Artigo sobre como a má liturgia ensina que pudor é besteira

Há poucos dias tive ocasião de presenciar a justa indignação de um pároco ao lembrar que, chegando a sua paróquia (situada em uma pequena cidade rural do Estado do Rio) ao raiar de um domingo, encontrou, no ponto de ônibus defronte à porta da Igreja, um casal entregando-se a um comportamento que, em outros tempos, a sociedade reconhecia como exclusivo de casais legítimos e restrito à intimidade do quarto fechado.

A justa indignação deste sacerdote, porém, levou-me a pensar sobre as origens deste exibicionismo e voyeurismo hoje tão comuns em nossa sociedade. Mulheres e homens são filmados e fotografados nus ou em circunstâncias privadas. Programas de televisão especializam-se em acordar pessoas famosas sob a luz dos refletores. Na França, a intimidade total de um grupo de pessoas trancado em um apartamento está sendo televisionada e transmitida pela Internet. Cada pormenor escatológico, cada detalhe das preferências íntimas de cada "celebridade", tudo isso está sendo incessantemente filmado, fotografado, descrito, comprado, vendido. Disfunções e taras sexuais são propagandeadas, detalhes da vida sexual e conjugal são postos à venda no mercado de informações.

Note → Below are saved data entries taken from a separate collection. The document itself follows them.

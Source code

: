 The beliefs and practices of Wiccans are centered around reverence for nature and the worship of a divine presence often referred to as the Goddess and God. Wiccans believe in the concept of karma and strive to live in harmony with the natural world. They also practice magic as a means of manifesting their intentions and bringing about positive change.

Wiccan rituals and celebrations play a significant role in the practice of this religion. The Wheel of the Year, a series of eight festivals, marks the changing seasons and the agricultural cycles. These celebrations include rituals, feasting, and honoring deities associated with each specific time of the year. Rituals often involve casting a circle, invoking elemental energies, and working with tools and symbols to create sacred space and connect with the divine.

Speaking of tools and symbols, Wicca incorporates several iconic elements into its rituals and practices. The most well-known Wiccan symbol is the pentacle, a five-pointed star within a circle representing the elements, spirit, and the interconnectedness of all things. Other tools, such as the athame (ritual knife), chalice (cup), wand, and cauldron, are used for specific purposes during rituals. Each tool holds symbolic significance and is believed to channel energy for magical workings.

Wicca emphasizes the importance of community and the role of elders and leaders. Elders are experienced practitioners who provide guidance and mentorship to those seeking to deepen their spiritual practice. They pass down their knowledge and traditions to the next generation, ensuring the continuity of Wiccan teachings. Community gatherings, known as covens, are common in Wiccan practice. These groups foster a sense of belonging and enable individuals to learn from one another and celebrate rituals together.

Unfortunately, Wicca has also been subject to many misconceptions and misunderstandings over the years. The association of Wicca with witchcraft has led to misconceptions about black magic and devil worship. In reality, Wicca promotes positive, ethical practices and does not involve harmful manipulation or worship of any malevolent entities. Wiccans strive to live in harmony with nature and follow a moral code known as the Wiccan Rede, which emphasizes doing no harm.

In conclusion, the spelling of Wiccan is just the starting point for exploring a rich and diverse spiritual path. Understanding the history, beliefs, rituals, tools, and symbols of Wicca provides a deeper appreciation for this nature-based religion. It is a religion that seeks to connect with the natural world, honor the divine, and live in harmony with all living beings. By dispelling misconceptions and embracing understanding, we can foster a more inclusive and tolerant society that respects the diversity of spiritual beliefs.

Podemos, sem medo de errar, afirmar que em nossa sociedade o voyeurismo é hoje em dia a regra. podemos afirmar tranqüilamente que para os meios de comunicação de massa - e para a imensa maioria de sua fiel audiência - o exibicionismo é visto como virtude.

Ora, quais seriam as origens deste comportamento tão destoante do comportamento natural (no sentido não apenas de conforme às leis naturais, mas também provado pelo tempo como sendo o mais universalmente aceito em todas as culturas)? Por que em nossa sociedade hodierna temos um nível de exibicionismo tão grande?

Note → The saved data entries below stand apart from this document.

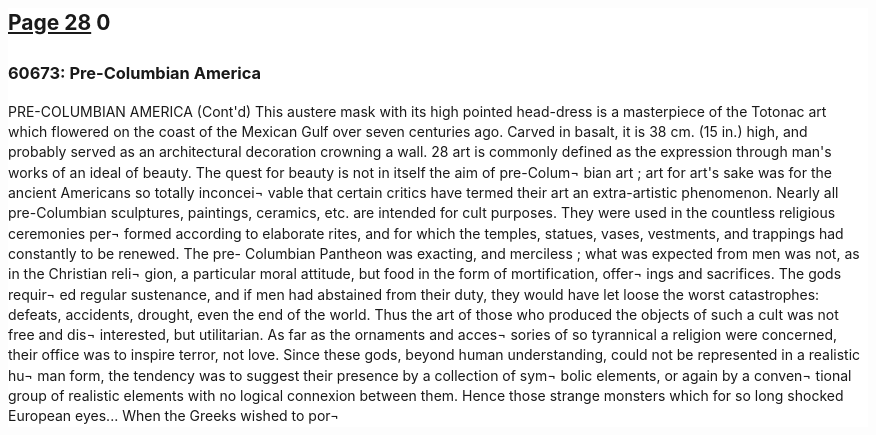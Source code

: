 ## [Page 28](078424engo.pdf#page=28) 0

### 60673: Pre-Columbian America

PRE-COLUMBIAN AMERICA (Cont'd)
This austere mask with
its high pointed
head-dress
is a masterpiece
of the Totonac
art which flowered
on the coast
of the Mexican Gulf
over seven centuries ago.
Carved in basalt, it is
38 cm. (15 in.) high, and probably
served as an architectural
decoration crowning a wall.
28
art is commonly defined as the
expression through man's works of an
ideal of beauty. The quest for beauty
is not in itself the aim of pre-Colum¬
bian art ; art for art's sake was for the
ancient Americans so totally inconcei¬
vable that certain critics have termed
their art an extra-artistic phenomenon.
Nearly all pre-Columbian sculptures,
paintings, ceramics, etc. are intended
for cult purposes. They were used in
the countless religious ceremonies per¬
formed according to elaborate rites,
and for which the temples, statues,
vases, vestments, and trappings had
constantly to be renewed. The pre-
Columbian Pantheon was exacting, and
merciless ; what was expected from
men was not, as in the Christian reli¬
gion, a particular moral attitude, but
food in the form of mortification, offer¬
ings and sacrifices. The gods requir¬
ed regular sustenance, and if men had
abstained from their duty, they would
have let loose the worst catastrophes:
defeats, accidents, drought, even the
end of the world. Thus the art of
those who produced the objects of
such a cult was not free and dis¬
interested, but utilitarian.
As far as the ornaments and acces¬
sories of so tyrannical a religion were
concerned, their office was to inspire
terror, not love. Since these gods,
beyond human understanding, could
not be represented in a realistic hu¬
man form, the tendency was to suggest
their presence by a collection of sym¬
bolic elements, or again by a conven¬
tional group of realistic elements with
no logical connexion between them.
Hence those strange monsters which
for so long shocked European eyes...
When the Greeks wished to por¬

Antes de mais nada, devemos lembrar que nas origens latinas de nossa sociedade sempre houve um cuidado menor em impedir a violação da privacidade alheia que em outras culturas. Não são frutos de nossa sociedade a treliça e a veneziana que permitem a vista de dentro para fora enquanto impede que os passantes vejam o interior das residências; não são frutos de nossa sociedade os longos trajes femininos que cobrem até a face das mulheres, preservando-as da vista de estranhos.

Quando o Império Romano foi cristianizado, uma das primeiras providências foi justamente uma busca de resguardo e modéstia maior por parte dos cristãos romanos. Este resguardo, porém, não atingiu jamais as proporções que tomou em sociedades já por si mais recatadas.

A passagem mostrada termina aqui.